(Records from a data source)
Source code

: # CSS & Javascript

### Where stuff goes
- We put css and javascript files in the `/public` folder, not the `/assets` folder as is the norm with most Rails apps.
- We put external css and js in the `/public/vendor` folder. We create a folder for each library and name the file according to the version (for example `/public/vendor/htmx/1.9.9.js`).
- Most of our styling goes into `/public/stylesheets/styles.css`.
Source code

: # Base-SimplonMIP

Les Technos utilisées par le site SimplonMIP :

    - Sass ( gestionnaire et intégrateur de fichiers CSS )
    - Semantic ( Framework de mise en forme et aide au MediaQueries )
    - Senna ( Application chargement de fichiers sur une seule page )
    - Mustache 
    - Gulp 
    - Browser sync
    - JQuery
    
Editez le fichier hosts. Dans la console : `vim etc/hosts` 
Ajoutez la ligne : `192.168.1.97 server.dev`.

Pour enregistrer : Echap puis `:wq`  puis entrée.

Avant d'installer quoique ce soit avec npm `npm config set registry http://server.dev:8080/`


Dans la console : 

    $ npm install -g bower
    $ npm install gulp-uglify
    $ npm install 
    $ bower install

• _Assignment_
Starting at the line above that holds "- Most of our" and ending at the line that holds "Ajoutez la ligne", transcribe each line exactly and include no other lines.

• _Finished task_
- Most of our styling goes into `/public/stylesheets/styles.css`.
Source code

: # Base-SimplonMIP

Les Technos utilisées par le site SimplonMIP :

    - Sass ( gestionnaire et intégrateur de fichiers CSS )
    - Semantic ( Framework de mise en forme et aide au MediaQueries )
    - Senna ( Application chargement de fichiers sur une seule page )
    - Mustache 
    - Gulp 
    - Browser sync
    - JQuery
    
Editez le fichier hosts. Dans la console : `vim etc/hosts` 
Ajoutez la ligne : `192.168.1.97 server.dev`.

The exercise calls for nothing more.